Task statement: Ignoring every picture, transcribe the data in full as it stands.

Start of Input records

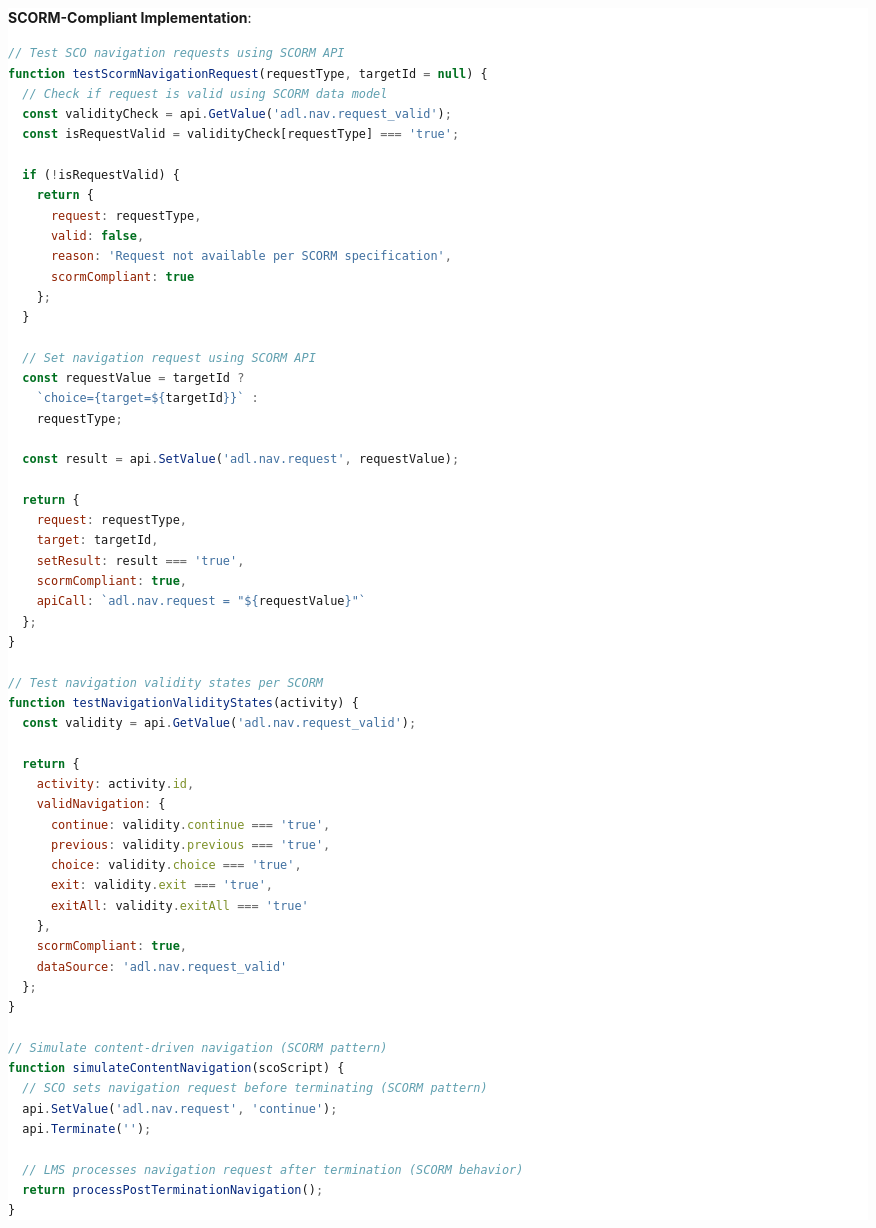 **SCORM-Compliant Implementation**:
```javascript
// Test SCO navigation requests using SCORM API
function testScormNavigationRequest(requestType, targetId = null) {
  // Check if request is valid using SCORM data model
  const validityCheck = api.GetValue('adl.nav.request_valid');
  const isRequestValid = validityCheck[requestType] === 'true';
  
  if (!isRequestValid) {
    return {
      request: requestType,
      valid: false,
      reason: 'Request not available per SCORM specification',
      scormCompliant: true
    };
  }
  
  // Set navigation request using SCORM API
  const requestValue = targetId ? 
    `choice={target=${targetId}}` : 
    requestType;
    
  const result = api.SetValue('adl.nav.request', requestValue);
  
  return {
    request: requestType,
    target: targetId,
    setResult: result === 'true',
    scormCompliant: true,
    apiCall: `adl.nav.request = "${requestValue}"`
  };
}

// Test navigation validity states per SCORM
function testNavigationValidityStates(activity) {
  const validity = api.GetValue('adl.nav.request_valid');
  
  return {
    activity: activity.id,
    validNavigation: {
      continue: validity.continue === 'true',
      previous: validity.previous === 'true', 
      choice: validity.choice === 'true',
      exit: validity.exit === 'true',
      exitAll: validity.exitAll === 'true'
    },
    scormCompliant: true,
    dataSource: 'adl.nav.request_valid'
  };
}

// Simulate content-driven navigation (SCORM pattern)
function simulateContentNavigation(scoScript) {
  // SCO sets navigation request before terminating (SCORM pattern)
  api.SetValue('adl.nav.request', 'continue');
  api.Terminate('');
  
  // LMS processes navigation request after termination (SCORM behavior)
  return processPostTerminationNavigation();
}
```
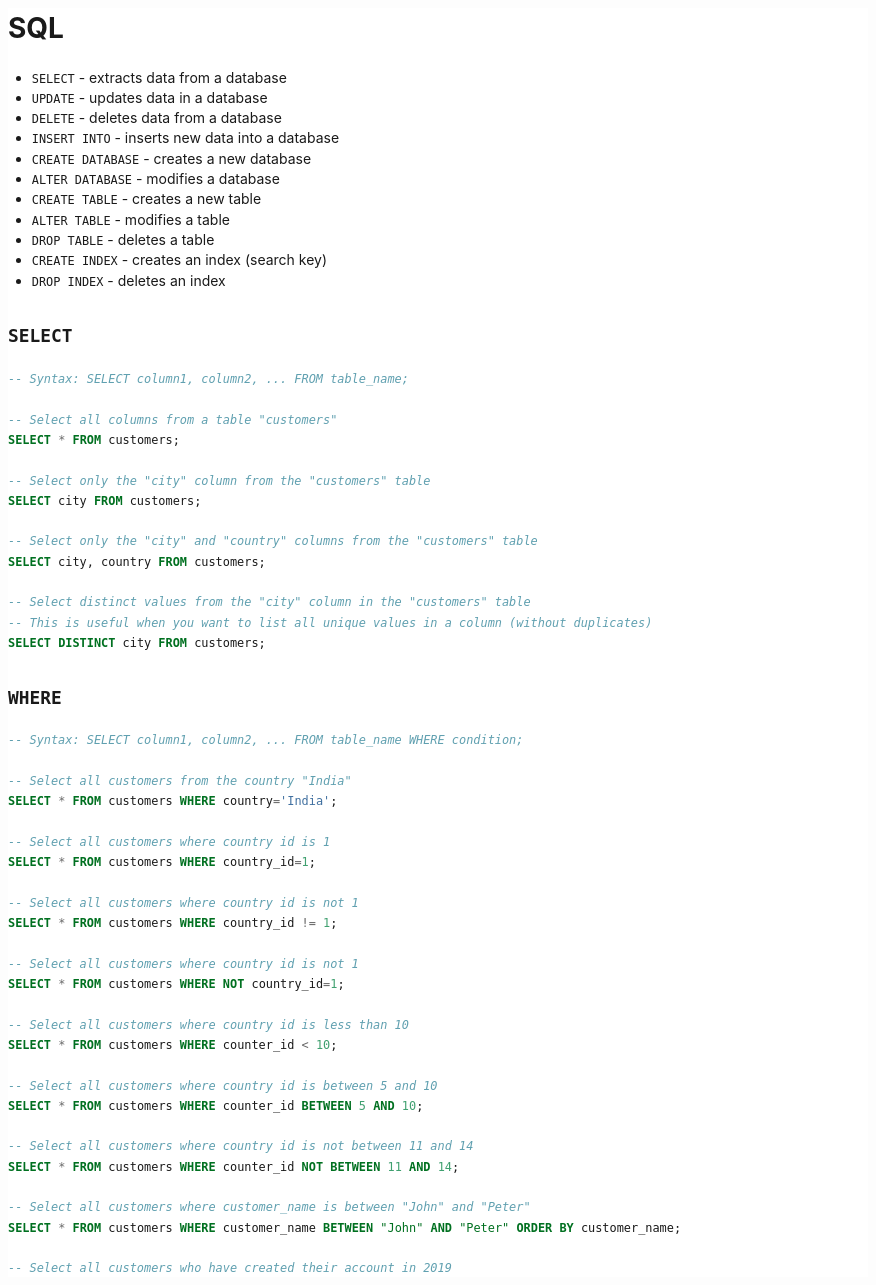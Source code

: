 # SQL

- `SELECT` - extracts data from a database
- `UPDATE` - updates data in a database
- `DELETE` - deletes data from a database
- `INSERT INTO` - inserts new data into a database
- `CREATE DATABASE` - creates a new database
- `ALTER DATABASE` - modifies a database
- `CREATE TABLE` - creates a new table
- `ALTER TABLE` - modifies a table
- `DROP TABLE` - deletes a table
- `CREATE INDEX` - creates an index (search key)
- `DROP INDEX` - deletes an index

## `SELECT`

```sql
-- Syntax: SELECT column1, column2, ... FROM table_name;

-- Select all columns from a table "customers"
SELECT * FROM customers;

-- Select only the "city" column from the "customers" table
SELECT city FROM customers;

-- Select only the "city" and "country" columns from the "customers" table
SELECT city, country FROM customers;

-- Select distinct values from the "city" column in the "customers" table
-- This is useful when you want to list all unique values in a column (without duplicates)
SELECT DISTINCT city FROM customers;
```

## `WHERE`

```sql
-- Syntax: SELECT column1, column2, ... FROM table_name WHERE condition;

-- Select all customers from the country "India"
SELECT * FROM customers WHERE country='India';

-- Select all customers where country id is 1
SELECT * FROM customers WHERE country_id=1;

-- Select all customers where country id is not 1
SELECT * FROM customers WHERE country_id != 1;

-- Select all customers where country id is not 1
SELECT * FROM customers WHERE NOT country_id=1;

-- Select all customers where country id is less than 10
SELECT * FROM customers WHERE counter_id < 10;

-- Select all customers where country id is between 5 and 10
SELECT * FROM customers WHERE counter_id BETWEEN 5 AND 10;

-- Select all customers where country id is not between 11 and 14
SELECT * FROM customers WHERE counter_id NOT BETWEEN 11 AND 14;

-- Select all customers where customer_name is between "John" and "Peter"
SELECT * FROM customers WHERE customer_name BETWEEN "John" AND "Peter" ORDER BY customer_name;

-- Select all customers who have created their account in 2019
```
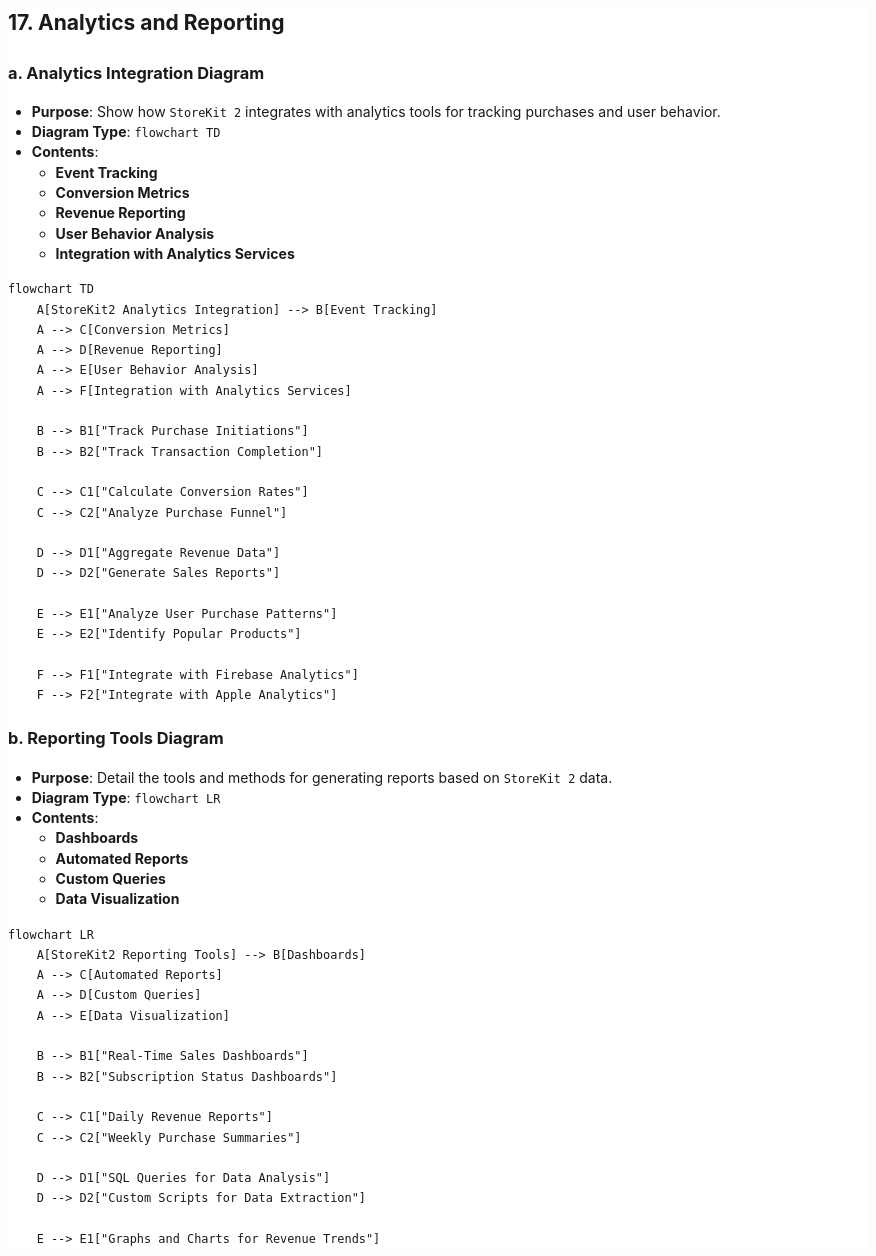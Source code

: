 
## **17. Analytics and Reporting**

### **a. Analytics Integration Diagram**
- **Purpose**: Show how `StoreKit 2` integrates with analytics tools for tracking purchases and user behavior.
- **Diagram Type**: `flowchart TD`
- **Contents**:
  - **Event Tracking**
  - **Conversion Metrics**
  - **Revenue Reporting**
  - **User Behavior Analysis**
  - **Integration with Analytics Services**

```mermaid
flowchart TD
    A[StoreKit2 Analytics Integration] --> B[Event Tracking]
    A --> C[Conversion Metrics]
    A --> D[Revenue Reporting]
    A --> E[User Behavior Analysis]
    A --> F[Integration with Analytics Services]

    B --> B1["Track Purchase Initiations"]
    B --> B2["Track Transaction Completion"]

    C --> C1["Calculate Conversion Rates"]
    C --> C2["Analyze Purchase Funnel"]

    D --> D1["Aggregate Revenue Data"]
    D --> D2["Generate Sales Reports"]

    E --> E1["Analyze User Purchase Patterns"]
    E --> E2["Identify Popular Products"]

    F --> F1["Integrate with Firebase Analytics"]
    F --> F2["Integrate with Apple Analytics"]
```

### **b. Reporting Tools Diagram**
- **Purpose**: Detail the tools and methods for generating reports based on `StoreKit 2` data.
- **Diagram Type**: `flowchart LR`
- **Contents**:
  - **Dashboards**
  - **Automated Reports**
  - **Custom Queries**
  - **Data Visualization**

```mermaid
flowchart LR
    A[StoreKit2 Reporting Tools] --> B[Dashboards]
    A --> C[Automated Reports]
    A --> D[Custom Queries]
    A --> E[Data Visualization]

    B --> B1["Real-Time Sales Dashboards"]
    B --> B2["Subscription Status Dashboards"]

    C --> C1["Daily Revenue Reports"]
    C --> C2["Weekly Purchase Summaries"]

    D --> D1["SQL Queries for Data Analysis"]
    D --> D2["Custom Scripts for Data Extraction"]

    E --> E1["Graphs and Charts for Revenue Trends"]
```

End of Input records

Result of this task:
 **SCORM-Compliant Implementation**:
```javascript
// Test SCO navigation requests using SCORM API
function testScormNavigationRequest(requestType, targetId = null) {
  // Check if request is valid using SCORM data model
  const validityCheck = api.GetValue('adl.nav.request_valid');
  const isRequestValid = validityCheck[requestType] === 'true';
  
  if (!isRequestValid) {
    return {
      request: requestType,
      valid: false,
      reason: 'Request not available per SCORM specification',
      scormCompliant: true
    };
  }
  
  // Set navigation request using SCORM API
  const requestValue = targetId ? 
    `choice={target=${targetId}}` : 
    requestType;
    
  const result = api.SetValue('adl.nav.request', requestValue);
  
  return {
    request: requestType,
    target: targetId,
    setResult: result === 'true',
    scormCompliant: true,
    apiCall: `adl.nav.request = "${requestValue}"`
  };
}

// Test navigation validity states per SCORM
function testNavigationValidityStates(activity) {
  const validity = api.GetValue('adl.nav.request_valid');
  
  return {
    activity: activity.id,
    validNavigation: {
      continue: validity.continue === 'true',
      previous: validity.previous === 'true', 
      choice: validity.choice === 'true',
      exit: validity.exit === 'true',
      exitAll: validity.exitAll === 'true'
    },
    scormCompliant: true,
    dataSource: 'adl.nav.request_valid'
  };
}

// Simulate content-driven navigation (SCORM pattern)
function simulateContentNavigation(scoScript) {
  // SCO sets navigation request before terminating (SCORM pattern)
  api.SetValue('adl.nav.request', 'continue');
  api.Terminate('');
  
  // LMS processes navigation request after termination (SCORM behavior)
  return processPostTerminationNavigation();
}
```
Source code

: # SQL

- `SELECT` - extracts data from a database
- `UPDATE` - updates data in a database
- `DELETE` - deletes data from a database
- `INSERT INTO` - inserts new data into a database
- `CREATE DATABASE` - creates a new database
- `ALTER DATABASE` - modifies a database
- `CREATE TABLE` - creates a new table
- `ALTER TABLE` - modifies a table
- `DROP TABLE` - deletes a table
- `CREATE INDEX` - creates an index (search key)
- `DROP INDEX` - deletes an index

## `SELECT`

```sql
-- Syntax: SELECT column1, column2, ... FROM table_name;

-- Select all columns from a table "customers"
SELECT * FROM customers;

-- Select only the "city" column from the "customers" table
SELECT city FROM customers;

-- Select only the "city" and "country" columns from the "customers" table
SELECT city, country FROM customers;

-- Select distinct values from the "city" column in the "customers" table
-- This is useful when you want to list all unique values in a column (without duplicates)
SELECT DISTINCT city FROM customers;
```

## `WHERE`

```sql
-- Syntax: SELECT column1, column2, ... FROM table_name WHERE condition;

-- Select all customers from the country "India"
SELECT * FROM customers WHERE country='India';

-- Select all customers where country id is 1
SELECT * FROM customers WHERE country_id=1;

-- Select all customers where country id is not 1
SELECT * FROM customers WHERE country_id != 1;

-- Select all customers where country id is not 1
SELECT * FROM customers WHERE NOT country_id=1;

-- Select all customers where country id is less than 10
SELECT * FROM customers WHERE counter_id < 10;

-- Select all customers where country id is between 5 and 10
SELECT * FROM customers WHERE counter_id BETWEEN 5 AND 10;

-- Select all customers where country id is not between 11 and 14
SELECT * FROM customers WHERE counter_id NOT BETWEEN 11 AND 14;

-- Select all customers where customer_name is between "John" and "Peter"
SELECT * FROM customers WHERE customer_name BETWEEN "John" AND "Peter" ORDER BY customer_name;

-- Select all customers who have created their account in 2019
```
Source code

: 
## **17. Analytics and Reporting**

### **a. Analytics Integration Diagram**
- **Purpose**: Show how `StoreKit 2` integrates with analytics tools for tracking purchases and user behavior.
- **Diagram Type**: `flowchart TD`
- **Contents**:
  - **Event Tracking**
  - **Conversion Metrics**
  - **Revenue Reporting**
  - **User Behavior Analysis**
  - **Integration with Analytics Services**

```mermaid
flowchart TD
    A[StoreKit2 Analytics Integration] --> B[Event Tracking]
    A --> C[Conversion Metrics]
    A --> D[Revenue Reporting]
    A --> E[User Behavior Analysis]
    A --> F[Integration with Analytics Services]

    B --> B1["Track Purchase Initiations"]
    B --> B2["Track Transaction Completion"]

    C --> C1["Calculate Conversion Rates"]
    C --> C2["Analyze Purchase Funnel"]

    D --> D1["Aggregate Revenue Data"]
    D --> D2["Generate Sales Reports"]

    E --> E1["Analyze User Purchase Patterns"]
    E --> E2["Identify Popular Products"]

    F --> F1["Integrate with Firebase Analytics"]
    F --> F2["Integrate with Apple Analytics"]
```

### **b. Reporting Tools Diagram**
- **Purpose**: Detail the tools and methods for generating reports based on `StoreKit 2` data.
- **Diagram Type**: `flowchart LR`
- **Contents**:
  - **Dashboards**
  - **Automated Reports**
  - **Custom Queries**
  - **Data Visualization**

```mermaid
flowchart LR
    A[StoreKit2 Reporting Tools] --> B[Dashboards]
    A --> C[Automated Reports]
    A --> D[Custom Queries]
    A --> E[Data Visualization]

    B --> B1["Real-Time Sales Dashboards"]
    B --> B2["Subscription Status Dashboards"]

    C --> C1["Daily Revenue Reports"]
    C --> C2["Weekly Purchase Summaries"]

    D --> D1["SQL Queries for Data Analysis"]
    D --> D2["Custom Scripts for Data Extraction"]

    E --> E1["Graphs and Charts for Revenue Trends"]
```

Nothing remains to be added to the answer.